Requirement
Determine how many lines in the entries below hold "Large". Respond with that number only.
──────── Raw data
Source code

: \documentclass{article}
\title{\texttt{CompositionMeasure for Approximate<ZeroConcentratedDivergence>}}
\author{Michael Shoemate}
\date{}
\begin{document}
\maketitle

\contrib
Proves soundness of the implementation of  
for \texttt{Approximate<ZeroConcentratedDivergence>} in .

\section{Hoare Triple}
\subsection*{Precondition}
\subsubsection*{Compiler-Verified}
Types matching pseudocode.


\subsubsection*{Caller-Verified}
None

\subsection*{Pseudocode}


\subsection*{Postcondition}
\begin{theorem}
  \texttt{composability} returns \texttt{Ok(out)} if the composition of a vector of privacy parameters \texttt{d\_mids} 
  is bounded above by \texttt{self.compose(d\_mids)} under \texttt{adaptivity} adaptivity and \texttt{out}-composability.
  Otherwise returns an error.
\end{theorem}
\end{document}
────────────────
──────── Raw data
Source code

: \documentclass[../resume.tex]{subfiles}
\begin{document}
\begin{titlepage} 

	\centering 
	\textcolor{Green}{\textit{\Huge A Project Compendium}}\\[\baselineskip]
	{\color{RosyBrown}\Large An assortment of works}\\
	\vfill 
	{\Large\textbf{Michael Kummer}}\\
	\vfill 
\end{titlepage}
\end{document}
────────────────
──────── Raw data
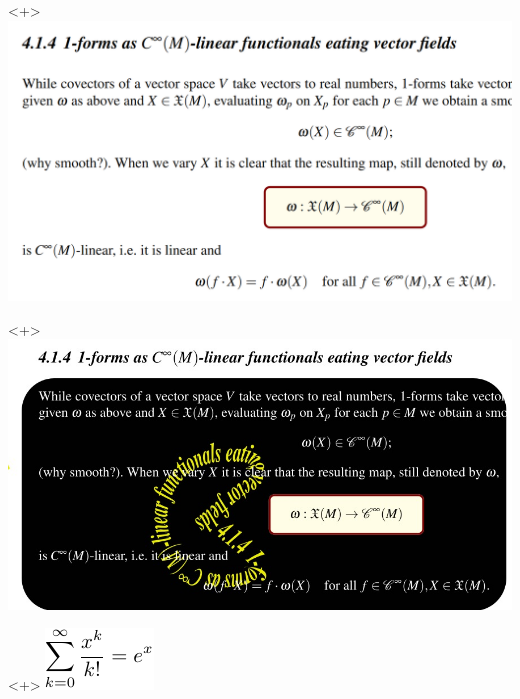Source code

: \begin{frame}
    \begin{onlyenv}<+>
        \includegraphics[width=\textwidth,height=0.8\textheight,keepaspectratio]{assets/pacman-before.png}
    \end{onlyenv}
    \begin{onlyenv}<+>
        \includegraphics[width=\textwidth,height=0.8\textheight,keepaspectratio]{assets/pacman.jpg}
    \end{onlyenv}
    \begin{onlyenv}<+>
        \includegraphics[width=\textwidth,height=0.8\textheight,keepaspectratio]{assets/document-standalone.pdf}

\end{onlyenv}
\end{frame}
────────────────
Answer section
2